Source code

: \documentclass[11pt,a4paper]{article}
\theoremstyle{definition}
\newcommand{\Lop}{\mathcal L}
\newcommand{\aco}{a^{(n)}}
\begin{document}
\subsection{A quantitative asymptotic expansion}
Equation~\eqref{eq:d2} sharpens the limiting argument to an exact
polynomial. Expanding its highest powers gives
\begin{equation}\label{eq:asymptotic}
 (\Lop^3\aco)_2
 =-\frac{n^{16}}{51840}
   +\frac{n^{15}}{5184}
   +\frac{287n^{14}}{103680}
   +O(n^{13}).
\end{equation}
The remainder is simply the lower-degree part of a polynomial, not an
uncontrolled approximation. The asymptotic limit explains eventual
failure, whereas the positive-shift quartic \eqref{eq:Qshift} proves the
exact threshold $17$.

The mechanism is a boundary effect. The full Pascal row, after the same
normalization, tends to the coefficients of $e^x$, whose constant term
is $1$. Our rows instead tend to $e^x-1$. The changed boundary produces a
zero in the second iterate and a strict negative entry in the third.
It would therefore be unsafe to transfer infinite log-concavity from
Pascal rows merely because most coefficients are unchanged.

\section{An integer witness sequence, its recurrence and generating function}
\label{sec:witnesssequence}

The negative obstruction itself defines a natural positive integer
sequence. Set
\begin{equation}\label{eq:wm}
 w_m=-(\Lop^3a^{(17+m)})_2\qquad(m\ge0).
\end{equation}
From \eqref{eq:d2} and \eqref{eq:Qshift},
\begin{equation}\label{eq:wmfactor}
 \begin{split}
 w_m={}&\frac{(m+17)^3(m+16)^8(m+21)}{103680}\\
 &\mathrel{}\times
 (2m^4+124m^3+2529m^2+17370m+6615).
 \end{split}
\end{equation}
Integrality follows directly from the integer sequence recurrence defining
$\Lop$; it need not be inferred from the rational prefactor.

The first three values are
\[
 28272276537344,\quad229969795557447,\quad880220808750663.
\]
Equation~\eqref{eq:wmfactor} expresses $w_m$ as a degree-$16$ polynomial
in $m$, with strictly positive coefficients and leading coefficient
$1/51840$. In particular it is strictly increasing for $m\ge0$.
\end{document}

========

EXERCISE REQUIREMENTS =
Return the entries in full, keeping every line exactly as it is.

PROBLEM SOLUTION =
Source code

: \documentclass[11pt,a4paper]{article}
\theoremstyle{definition}
\newcommand{\Lop}{\mathcal L}
\newcommand{\aco}{a^{(n)}}
\begin{document}
\subsection{A quantitative asymptotic expansion}
Equation~\eqref{eq:d2} sharpens the limiting argument to an exact
polynomial. Expanding its highest powers gives
\begin{equation}\label{eq:asymptotic}
 (\Lop^3\aco)_2
 =-\frac{n^{16}}{51840}
   +\frac{n^{15}}{5184}
   +\frac{287n^{14}}{103680}
   +O(n^{13}).
\end{equation}
The remainder is simply the lower-degree part of a polynomial, not an
uncontrolled approximation. The asymptotic limit explains eventual
failure, whereas the positive-shift quartic \eqref{eq:Qshift} proves the
exact threshold $17$.

The mechanism is a boundary effect. The full Pascal row, after the same
normalization, tends to the coefficients of $e^x$, whose constant term
is $1$. Our rows instead tend to $e^x-1$. The changed boundary produces a
zero in the second iterate and a strict negative entry in the third.
It would therefore be unsafe to transfer infinite log-concavity from
Pascal rows merely because most coefficients are unchanged.

\section{An integer witness sequence, its recurrence and generating function}
\label{sec:witnesssequence}

The negative obstruction itself defines a natural positive integer
sequence. Set
\begin{equation}\label{eq:wm}
 w_m=-(\Lop^3a^{(17+m)})_2\qquad(m\ge0).
\end{equation}
From \eqref{eq:d2} and \eqref{eq:Qshift},
\begin{equation}\label{eq:wmfactor}
 \begin{split}
 w_m={}&\frac{(m+17)^3(m+16)^8(m+21)}{103680}\\
 &\mathrel{}\times
 (2m^4+124m^3+2529m^2+17370m+6615).
 \end{split}
\end{equation}
Integrality follows directly from the integer sequence recurrence defining
$\Lop$; it need not be inferred from the rational prefactor.

The first three values are
\[
 28272276537344,\quad229969795557447,\quad880220808750663.
\]
Equation~\eqref{eq:wmfactor} expresses $w_m$ as a degree-$16$ polynomial
in $m$, with strictly positive coefficients and leading coefficient
$1/51840$. In particular it is strictly increasing for $m\ge0$.
\end{document}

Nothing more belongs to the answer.